Thursday, November 13, 2008

So what's going on with that bailout?

Turns out that Paulson is essentially making it up as he goes:

The Treasury Department on Wednesday officially abandoned the original strategy behind its $700 billion effort to rescue the financial system, as administration officials acknowledged that banks and financial institutions were as unwilling as ever to lend to consumers.

But with a little more than two months left before President Bush leaves office, Treasury Secretary Henry M. Paulson Jr. is hoping to put in place a major new lending program that would be run by the Federal Reserve and aimed at unlocking the frozen consumer credit market.

The program, still in the planning stages, would for the first time use bailout funds specifically to help consumers instead of banks, savings and loans and Wall Street firms.

Treasury officials said they hoped to invest about $50 billion from the bailout fund into the new loan facility, with the aim of helping companies that issue credit cards, make student loans and finance car purchases. [...]

“Illiquid assets looked like the way to go,” Mr. Paulson told reporters at a news conference on Wednesday. But as economic and financial conditions declined so rapidly, he said, that he had to change gears. “I will never apologize for changing the approach and the strategy when the facts change,” he said.

The change in strategy has had only limited impact on the frozen credit markets. The biggest improvement has been in the willingness of banks to lend to each other, a change that largely caused by the willingness of both the United States and European governments to guarantee bank deposits and interbank loans.

But the market for commercial debt backed by consumer and business loans has remained at a near standstill since Lehman Brothers, one of Wall Street’s leading investment banks, collapsed in September.

So far, the banks are using the bailout money to basically cover their own losses, not make new loans. Which is good for the banks, but not so good for keeping the economy going. There's really not much anyone can do about it, since there are fewer creditworthy borrowers in November than there were in August, and most of those that can borrow are already deep in the hole, and shouldn't be taking on more debt.
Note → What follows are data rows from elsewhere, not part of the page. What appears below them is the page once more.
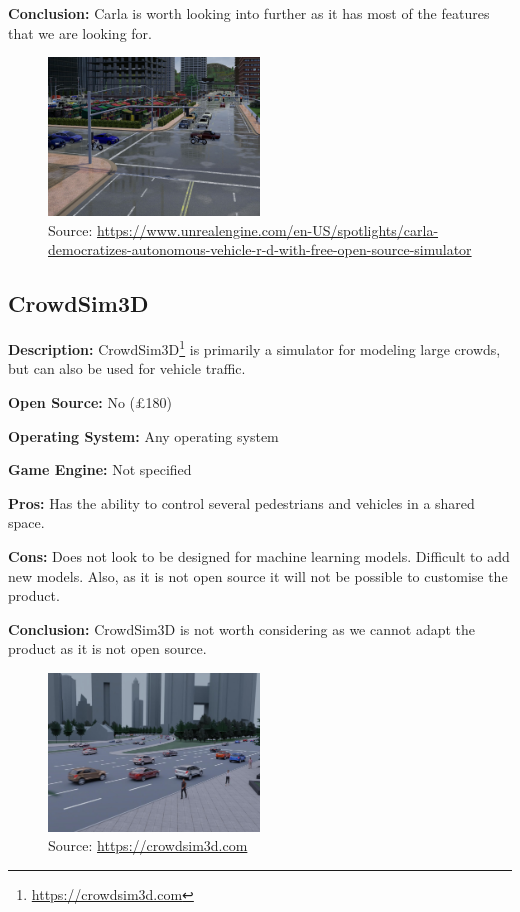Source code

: \textbf{Conclusion:} Carla is worth looking into further as it has most of the features that we are looking for.


\begin{figure}[H]
    \centering
    \includegraphics[width=0.5\textwidth]{Simulators/Carla.JPG}
    \caption{Source: \url{https://www.unrealengine.com/en-US/spotlights/carla-democratizes-autonomous-vehicle-r-d-with-free-open-source-simulator}}
\end{figure}


\subsection{CrowdSim3D}
\textbf{Description:} CrowdSim3D\footnote{\url{https://crowdsim3d.com}} is primarily a simulator for modeling large crowds, but can also be used for vehicle traffic. 

\textbf{Open Source:} No (£180)

\textbf{Operating System:} Any operating system

\textbf{Game Engine:} Not specified

\textbf{Pros:} Has the ability to control several pedestrians and vehicles in a shared space.

\textbf{Cons:} Does not look to be designed for machine learning models. Difficult to add new models. Also, as it is not open source it will not be possible to customise the product. 

\textbf{Conclusion:} CrowdSim3D is not worth considering as we cannot adapt the product as it is not open source. 

\begin{figure}[H]
    \centering
    \includegraphics[width=0.5\textwidth]{Simulators/CrowdSim.JPG}
    \caption{Source: \url{https://crowdsim3d.com}}
\end{figure}


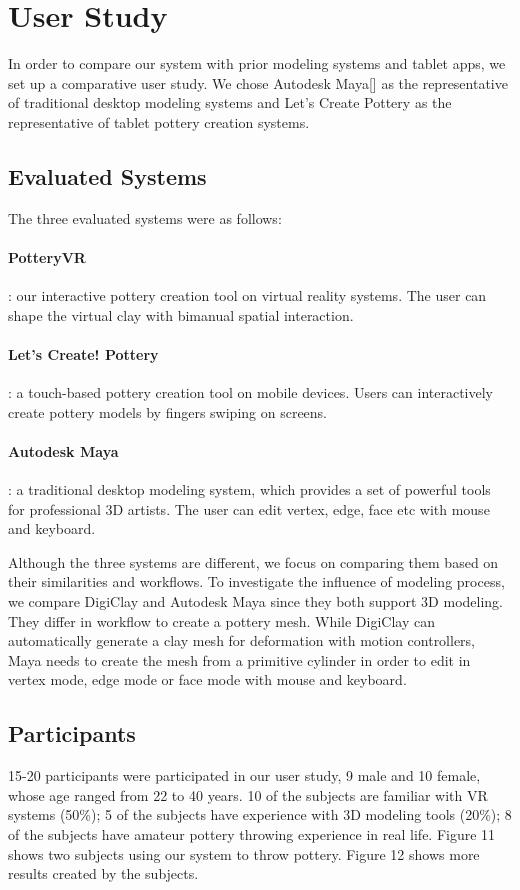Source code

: \section{User Study}
\label{sec:6}
In order to compare our system with prior modeling systems and tablet apps, we set up a comparative user study. We chose Autodesk Maya[] as the representative of traditional desktop modeling systems and Let's Create Pottery as the representative of tablet pottery creation systems.

\subsection{Evaluated Systems}
\label{sec:6.1}
The three evaluated systems were as follows:

\paragraph{PotteryVR}: our interactive pottery creation tool on virtual reality systems. The user can shape the virtual clay with bimanual spatial interaction.
\paragraph{Let’s Create! Pottery}: a touch-based pottery creation tool on mobile devices. Users can interactively create pottery models by fingers swiping on screens.\cite{website:letspottery}
\paragraph{Autodesk Maya}: a traditional desktop modeling system, which provides a set of powerful tools for professional 3D artists. The user can edit vertex, edge, face etc with mouse and keyboard.

Although the three systems are different, we focus on comparing them based on their similarities and workflows.
To investigate the influence of modeling process, we compare DigiClay and Autodesk Maya since they both support 3D modeling. They differ in workflow to create a pottery mesh. While DigiClay can automatically generate a clay mesh for deformation with motion controllers, Maya needs to create the mesh from a primitive cylinder in order to edit in vertex mode, edge mode or face mode with mouse and keyboard. 

\subsection{Participants}
\label{sec:6.2}
15-20 participants were participated in our user study, 9 male and 10 female, whose age ranged from 22 to 40 years. 10 of the subjects are familiar with VR systems (50\%); 5 of the subjects have experience with 3D modeling tools (20\%); 8 of the subjects have amateur pottery throwing experience in real life.
Figure 11 shows two subjects using our system to throw pottery. Figure 12 shows more results created by the subjects.

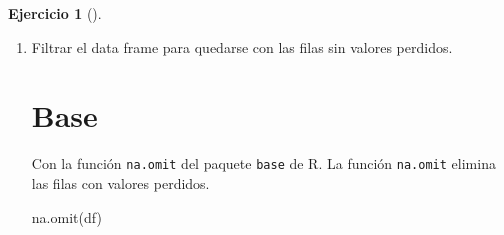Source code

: \documentclass[
  spanish,
  a4paper,
]{scrreport}
\newenvironment{Shaded}{\begin{snugshade}}{\end{snugshade}}
\newcommand{\DecValTok}[1]{\textcolor[rgb]{0.68,0.00,0.00}{#1}}
\newcommand{\FunctionTok}[1]{\textcolor[rgb]{0.28,0.35,0.67}{#1}}
\newcommand{\NormalTok}[1]{\textcolor[rgb]{0.00,0.23,0.31}{#1}}
\newcommand{\SpecialCharTok}[1]{\textcolor[rgb]{0.37,0.37,0.37}{#1}}
\newcommand{\StringTok}[1]{\textcolor[rgb]{0.13,0.47,0.30}{#1}}
\theoremstyle{definition}
\newtheorem{exercise}{Ejercicio}[chapter]
\theoremstyle{remark}
\begin{document}
\begin{exercise}[]
\begin{enumerate}
\begin{tcolorbox}
\begin{Shaded}
\begin{Highlighting}[]
\NormalTok{df }\SpecialCharTok{|\textgreater{}} \FunctionTok{filter}\NormalTok{( sexo }\SpecialCharTok{==} \StringTok{"H"} \SpecialCharTok{\&}\NormalTok{ edad }\SpecialCharTok{\textgreater{}} \DecValTok{30}\NormalTok{)}
\end{Highlighting}
\end{Shaded}

\begin{verbatim}
# A tibble: 5 x 8
  nombre                      edad sexo   peso altura colesterol   imc Obesidad 
  <chr>                      <dbl> <chr> <dbl>  <dbl>      <dbl> <dbl> <fct>    
1 Antonio Ruiz Cruz             68 H        66   1.74        249    22 Saludable
2 Antonio Fernández Ocaña       51 H        62   1.72        276    21 Saludable
3 Pedro Gálvez Tenorio          35 H        90   1.94        241    24 Saludable
4 Santiago Reillo Manzano       46 H        75   1.85        280    22 Saludable
5 José María de la Guía Sanz    58 H        78   1.87        198    22 Saludable
\end{verbatim}

  \end{tcolorbox}
\item
  Filtrar el data frame para quedarse con las filas sin valores
  perdidos.

  \begin{tcolorbox}[enhanced jigsaw, titlerule=0mm, arc=.35mm, rightrule=.15mm, opacitybacktitle=0.6, leftrule=.75mm, colframe=quarto-callout-tip-color-frame, toptitle=1mm, breakable, colbacktitle=quarto-callout-tip-color!10!white, bottomrule=.15mm, colback=white, left=2mm, bottomtitle=1mm, opacityback=0, title=\textcolor{quarto-callout-tip-color}{\faLightbulb}\hspace{0.5em}{Solución}, toprule=.15mm, coltitle=black]

  \section{Base}

  Con la función \texttt{na.omit} del paquete \texttt{base} de R. La
  función \texttt{na.omit} elimina las filas con valores perdidos.

\begin{Shaded}
\begin{Highlighting}[]
\FunctionTok{na.omit}\NormalTok{(df)}
\end{Highlighting}
\end{Shaded}


\end{tcolorbox}
\end{enumerate}
\end{exercise}
\end{document}
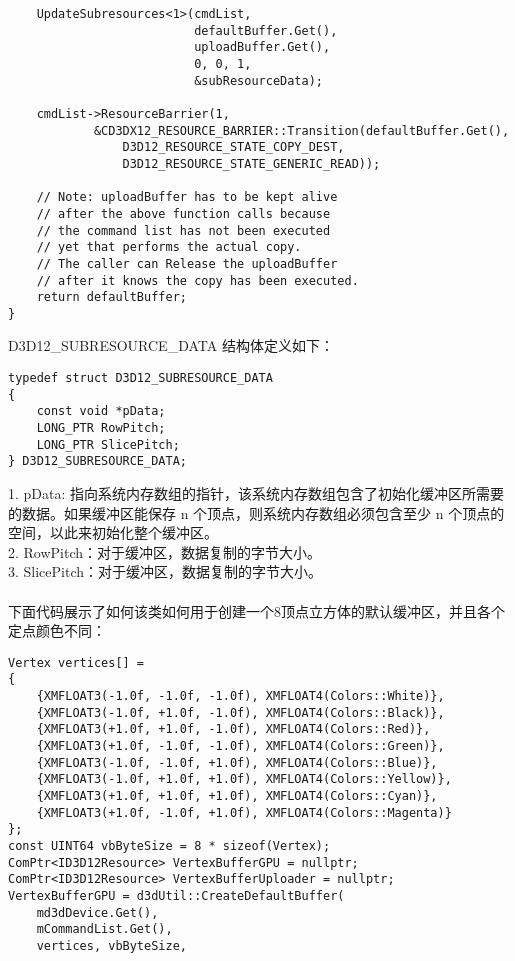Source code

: \begin{flushleft}
\begin{lstlisting}
    UpdateSubresources<1>(cmdList, 
                          defaultBuffer.Get(), 
                          uploadBuffer.Get(),
                          0, 0, 1, 
                          &subResourceData);

    cmdList->ResourceBarrier(1, 
            &CD3DX12_RESOURCE_BARRIER::Transition(defaultBuffer.Get(),
                D3D12_RESOURCE_STATE_COPY_DEST, 
                D3D12_RESOURCE_STATE_GENERIC_READ));

    // Note: uploadBuffer has to be kept alive 
    // after the above function calls because
    // the command list has not been executed 
    // yet that performs the actual copy.
    // The caller can Release the uploadBuffer 
    // after it knows the copy has been executed.
    return defaultBuffer;
}
\end{lstlisting}
D3D12\_SUBRESOURCE\_DATA 结构体定义如下：\\
\begin{lstlisting}
typedef struct D3D12_SUBRESOURCE_DATA
{
    const void *pData;
    LONG_PTR RowPitch;
    LONG_PTR SlicePitch;
} D3D12_SUBRESOURCE_DATA;
\end{lstlisting}
1. pData: 指向系统内存数组的指针，该系统内存数组包含了初始化缓冲区所需要的数据。如果缓冲区能保存 n 个顶点，则系统内存数组必须包含至少 n 个顶点的空间，以此来初始化整个缓冲区。\\
2. RowPitch：对于缓冲区，数据复制的字节大小。\\
3. SlicePitch：对于缓冲区，数据复制的字节大小。\\
~\\
下面代码展示了如何该类如何用于创建一个8顶点立方体的默认缓冲区，并且各个定点颜色不同：\\
\begin{lstlisting}
Vertex vertices[] = 
{
    {XMFLOAT3(-1.0f, -1.0f, -1.0f), XMFLOAT4(Colors::White)},
    {XMFLOAT3(-1.0f, +1.0f, -1.0f), XMFLOAT4(Colors::Black)},
    {XMFLOAT3(+1.0f, +1.0f, -1.0f), XMFLOAT4(Colors::Red)},
    {XMFLOAT3(+1.0f, -1.0f, -1.0f), XMFLOAT4(Colors::Green)},
    {XMFLOAT3(-1.0f, -1.0f, +1.0f), XMFLOAT4(Colors::Blue)},
    {XMFLOAT3(-1.0f, +1.0f, +1.0f), XMFLOAT4(Colors::Yellow)},
    {XMFLOAT3(+1.0f, +1.0f, +1.0f), XMFLOAT4(Colors::Cyan)},
    {XMFLOAT3(+1.0f, -1.0f, +1.0f), XMFLOAT4(Colors::Magenta)}
};
const UINT64 vbByteSize = 8 * sizeof(Vertex);
ComPtr<ID3D12Resource> VertexBufferGPU = nullptr;
ComPtr<ID3D12Resource> VertexBufferUploader = nullptr;
VertexBufferGPU = d3dUtil::CreateDefaultBuffer(
    md3dDevice.Get(),
    mCommandList.Get(),
    vertices, vbByteSize,

\end{lstlisting}
\end{flushleft}
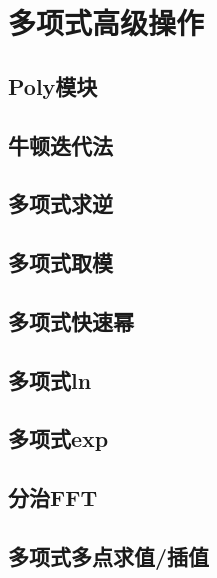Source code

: \section{多项式高级操作}
\subsection{Poly模块}
\subsection{牛顿迭代法}
\subsection{多项式求逆}
\subsection{多项式取模}
\subsection{多项式快速幂}
\subsection{多项式ln}
\subsection{多项式exp}
\subsection{分治FFT}
\subsection{多项式多点求值/插值}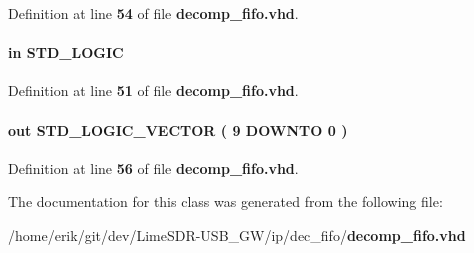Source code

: Definition at line {\bf 54} of file {\bf decomp\+\_\+fifo.\+vhd}.

\paragraph[{wrreq}]{ {\bfseries \textcolor{keywordflow}{in}\textcolor{vhdlchar}{ }} {\bfseries \textcolor{comment}{S\+T\+D\+\_\+\+L\+O\+G\+IC}\textcolor{vhdlchar}{ }} \hspace{0.3cm}{\ttfamily [Port]}}\label{classdecomp__fifo_ae7e02414aa516307988efa17ff21d58c}


Definition at line {\bf 51} of file {\bf decomp\+\_\+fifo.\+vhd}.

\paragraph[{wrusedw}]{ {\bfseries \textcolor{keywordflow}{out}\textcolor{vhdlchar}{ }} {\bfseries \textcolor{comment}{S\+T\+D\+\_\+\+L\+O\+G\+I\+C\+\_\+\+V\+E\+C\+T\+OR}\textcolor{vhdlchar}{ }\textcolor{vhdlchar}{(}\textcolor{vhdlchar}{ }\textcolor{vhdlchar}{ } \textcolor{vhdldigit}{9} \textcolor{vhdlchar}{ }\textcolor{keywordflow}{D\+O\+W\+N\+TO}\textcolor{vhdlchar}{ }\textcolor{vhdlchar}{ } \textcolor{vhdldigit}{0} \textcolor{vhdlchar}{ }\textcolor{vhdlchar}{)}\textcolor{vhdlchar}{ }} \hspace{0.3cm}{\ttfamily [Port]}}\label{classdecomp__fifo_a9b5b441be98457339540d04f85bb4100}


Definition at line {\bf 56} of file {\bf decomp\+\_\+fifo.\+vhd}.



The documentation for this class was generated from the following file\+:\begin{DoxyCompactItemize}
\item 
/home/erik/git/dev/\+Lime\+S\+D\+R-\/\+U\+S\+B\+\_\+\+G\+W/ip/dec\+\_\+fifo/{\bf decomp\+\_\+fifo.\+vhd}\end{DoxyCompactItemize}

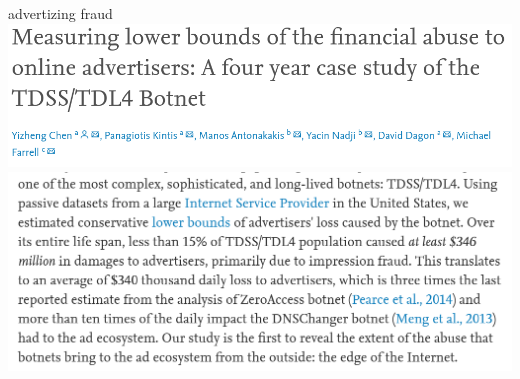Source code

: { %
    \begin{frame}{advertizing fraud}
        \includegraphics[width=0.8\paperwidth]{../intro/tdss-cost-head}
        \includegraphics[width=0.8\paperwidth]{../intro/tdss-cost-low}
    \end{frame}
}
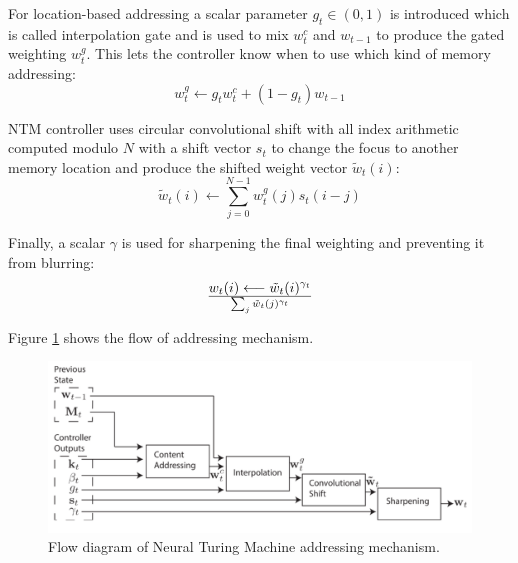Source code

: \documentclass[acmsmall]{acmart}
\begin{document}
For location-based addressing a scalar parameter $g_t \in (0,1)$ is introduced which is called interpolation gate and is used to mix $w_t^c$ and $w_{t-1}$ to produce the gated weighting $w_t^g$. This lets the controller know when to use which kind of memory addressing:
\begin{equation}
w_t^g \longleftarrow g_t w_t^c + (1-g_t)w_{t-1}
\end{equation}

NTM controller uses circular convolutional shift with all index arithmetic computed modulo $N$ with a shift vector $s_t$ to change the focus to another memory location and produce the shifted weight vector $\tilde{w}_t(i)$:
\begin{equation}
\tilde{w}_t(i) \longleftarrow \sum_{j=0}^{N-1} w_t^g(j)s_t(i-j)
\end{equation}

Finally, a scalar $\gamma$ is used for sharpening the final weighting and preventing it from blurring:
\begin{equation}
w_t(i) \longleftarrow {\tilde{w}_t(i)^{\gamma_t}} \over {\sum_{j} \tilde{w}_t(j)^{\gamma_t}}
\end{equation}

Figure \ref{fig:ntmaddressing} shows the flow of addressing mechanism.

\begin{figure}[h]
	\centering
	\includegraphics[scale=0.15]{figures/ntmaddressing}
	\caption{Flow diagram of Neural Turing Machine addressing mechanism.}
	\label{fig:ntmaddressing}
\end{figure}
\end{document}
Here's Tim Luy:

With consumers already overextended, the room for rapid credit growth is simply limited. Moreover, with economic activity deteriorating and unemployment rising, the number of creditworthy borrowers is falling. This comes on top of the deleveraging already underway in the financial sector. The Fed and Treasury are able to do little but prevent the banking system from outright collapse.

Simply put, policies focused on housing and consumer spending are a black hole for spending – this summer’s short-lived stimulus package is a case in point. Policymakers need to come clean with the American public: Future patterns of growth will simply be less dependent on consumer spending. We are entering a period of structural adjustment, and it will be painful. We spent decades pretending that the relentless focus on producing nontradable goods and relying on a ballooning current account deficit to hide our lack of productive capacity was an appropriate policy approach. But ultimately, those policies have failed us, with stagnant income growth for median income families and the deepest recession since the 1980’s (or even worse).

As far as the changes to the Paulson plan go, it's something of a vindication to those who argued against the bailout in the first place, preferring instead that the money go to consumers instead, or have the Treasury buy up equity and inject capital directly into the system rather than buying up these toxic securities and assets backed by bad mortgages and hoping for the best.

After the stock market crash of 1929, the Hoover administration tried a variety of different responses as well, most of which just made the situation worse, ranging from inaction early on to a misguided attempt to boost domestic production by raising tarrifs on imported goods (other countries retaliated by imposing tariffs as well, drastically depressing international trade).

One would hope that the people in charge have learned a few things since then, but it's hard to say whether that's true at this point.